### EXERCISE BRIEF
Repeat the listing that follows without a single change.
______________________________
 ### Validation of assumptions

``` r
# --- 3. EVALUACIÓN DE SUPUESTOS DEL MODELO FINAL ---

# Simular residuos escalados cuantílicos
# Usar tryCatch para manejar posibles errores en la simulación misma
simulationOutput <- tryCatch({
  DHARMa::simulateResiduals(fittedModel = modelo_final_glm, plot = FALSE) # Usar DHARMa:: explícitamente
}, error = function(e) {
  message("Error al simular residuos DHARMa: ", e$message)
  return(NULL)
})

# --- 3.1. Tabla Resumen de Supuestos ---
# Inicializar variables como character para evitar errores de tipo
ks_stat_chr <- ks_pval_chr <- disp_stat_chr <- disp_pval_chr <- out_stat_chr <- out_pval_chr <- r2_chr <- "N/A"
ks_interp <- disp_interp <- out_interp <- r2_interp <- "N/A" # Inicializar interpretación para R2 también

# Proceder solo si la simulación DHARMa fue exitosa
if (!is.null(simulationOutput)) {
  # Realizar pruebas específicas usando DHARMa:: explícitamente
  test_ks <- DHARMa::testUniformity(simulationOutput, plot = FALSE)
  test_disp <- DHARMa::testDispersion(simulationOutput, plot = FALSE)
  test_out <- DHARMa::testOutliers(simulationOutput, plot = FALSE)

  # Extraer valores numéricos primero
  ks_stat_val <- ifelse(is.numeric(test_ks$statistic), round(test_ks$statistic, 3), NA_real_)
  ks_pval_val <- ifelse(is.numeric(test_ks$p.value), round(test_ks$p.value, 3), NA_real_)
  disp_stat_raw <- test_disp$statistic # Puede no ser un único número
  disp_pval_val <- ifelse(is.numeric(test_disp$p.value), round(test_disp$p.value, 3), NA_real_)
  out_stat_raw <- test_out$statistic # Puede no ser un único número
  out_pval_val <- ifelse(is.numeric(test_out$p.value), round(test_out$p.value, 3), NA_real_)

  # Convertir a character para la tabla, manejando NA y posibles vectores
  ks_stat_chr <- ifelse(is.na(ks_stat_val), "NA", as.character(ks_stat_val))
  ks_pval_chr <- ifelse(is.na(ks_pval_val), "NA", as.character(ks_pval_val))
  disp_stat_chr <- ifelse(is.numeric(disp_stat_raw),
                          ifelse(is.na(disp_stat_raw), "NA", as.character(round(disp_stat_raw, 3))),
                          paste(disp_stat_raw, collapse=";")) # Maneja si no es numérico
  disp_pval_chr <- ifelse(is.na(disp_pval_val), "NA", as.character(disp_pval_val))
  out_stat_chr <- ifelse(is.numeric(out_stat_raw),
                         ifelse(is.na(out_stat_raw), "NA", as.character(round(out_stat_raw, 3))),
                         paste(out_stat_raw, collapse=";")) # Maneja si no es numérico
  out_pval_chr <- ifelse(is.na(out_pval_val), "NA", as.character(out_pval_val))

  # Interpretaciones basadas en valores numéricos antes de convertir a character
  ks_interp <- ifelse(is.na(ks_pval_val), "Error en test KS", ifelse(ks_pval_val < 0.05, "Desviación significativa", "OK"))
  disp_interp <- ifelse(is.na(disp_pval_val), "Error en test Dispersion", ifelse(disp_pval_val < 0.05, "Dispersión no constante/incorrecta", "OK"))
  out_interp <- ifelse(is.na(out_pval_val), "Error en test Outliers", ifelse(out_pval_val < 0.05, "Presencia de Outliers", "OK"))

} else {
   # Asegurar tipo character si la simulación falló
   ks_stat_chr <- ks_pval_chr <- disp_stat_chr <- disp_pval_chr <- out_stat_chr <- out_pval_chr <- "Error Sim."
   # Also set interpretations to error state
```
______________________________
### WRITTEN ANSWER
 ### Validation of assumptions

``` r
# --- 3. EVALUACIÓN DE SUPUESTOS DEL MODELO FINAL ---

# Simular residuos escalados cuantílicos
# Usar tryCatch para manejar posibles errores en la simulación misma
simulationOutput <- tryCatch({
  DHARMa::simulateResiduals(fittedModel = modelo_final_glm, plot = FALSE) # Usar DHARMa:: explícitamente
}, error = function(e) {
  message("Error al simular residuos DHARMa: ", e$message)
  return(NULL)
})

# --- 3.1. Tabla Resumen de Supuestos ---
# Inicializar variables como character para evitar errores de tipo
ks_stat_chr <- ks_pval_chr <- disp_stat_chr <- disp_pval_chr <- out_stat_chr <- out_pval_chr <- r2_chr <- "N/A"
ks_interp <- disp_interp <- out_interp <- r2_interp <- "N/A" # Inicializar interpretación para R2 también

# Proceder solo si la simulación DHARMa fue exitosa
if (!is.null(simulationOutput)) {
  # Realizar pruebas específicas usando DHARMa:: explícitamente
  test_ks <- DHARMa::testUniformity(simulationOutput, plot = FALSE)
  test_disp <- DHARMa::testDispersion(simulationOutput, plot = FALSE)
  test_out <- DHARMa::testOutliers(simulationOutput, plot = FALSE)

  # Extraer valores numéricos primero
  ks_stat_val <- ifelse(is.numeric(test_ks$statistic), round(test_ks$statistic, 3), NA_real_)
  ks_pval_val <- ifelse(is.numeric(test_ks$p.value), round(test_ks$p.value, 3), NA_real_)
  disp_stat_raw <- test_disp$statistic # Puede no ser un único número
  disp_pval_val <- ifelse(is.numeric(test_disp$p.value), round(test_disp$p.value, 3), NA_real_)
  out_stat_raw <- test_out$statistic # Puede no ser un único número
  out_pval_val <- ifelse(is.numeric(test_out$p.value), round(test_out$p.value, 3), NA_real_)

  # Convertir a character para la tabla, manejando NA y posibles vectores
  ks_stat_chr <- ifelse(is.na(ks_stat_val), "NA", as.character(ks_stat_val))
  ks_pval_chr <- ifelse(is.na(ks_pval_val), "NA", as.character(ks_pval_val))
  disp_stat_chr <- ifelse(is.numeric(disp_stat_raw),
                          ifelse(is.na(disp_stat_raw), "NA", as.character(round(disp_stat_raw, 3))),
                          paste(disp_stat_raw, collapse=";")) # Maneja si no es numérico
  disp_pval_chr <- ifelse(is.na(disp_pval_val), "NA", as.character(disp_pval_val))
  out_stat_chr <- ifelse(is.numeric(out_stat_raw),
                         ifelse(is.na(out_stat_raw), "NA", as.character(round(out_stat_raw, 3))),
                         paste(out_stat_raw, collapse=";")) # Maneja si no es numérico
  out_pval_chr <- ifelse(is.na(out_pval_val), "NA", as.character(out_pval_val))

  # Interpretaciones basadas en valores numéricos antes de convertir a character
  ks_interp <- ifelse(is.na(ks_pval_val), "Error en test KS", ifelse(ks_pval_val < 0.05, "Desviación significativa", "OK"))
  disp_interp <- ifelse(is.na(disp_pval_val), "Error en test Dispersion", ifelse(disp_pval_val < 0.05, "Dispersión no constante/incorrecta", "OK"))
  out_interp <- ifelse(is.na(out_pval_val), "Error en test Outliers", ifelse(out_pval_val < 0.05, "Presencia de Outliers", "OK"))

} else {
   # Asegurar tipo character si la simulación falló
   ks_stat_chr <- ks_pval_chr <- disp_stat_chr <- disp_pval_chr <- out_stat_chr <- out_pval_chr <- "Error Sim."
   # Also set interpretations to error state
```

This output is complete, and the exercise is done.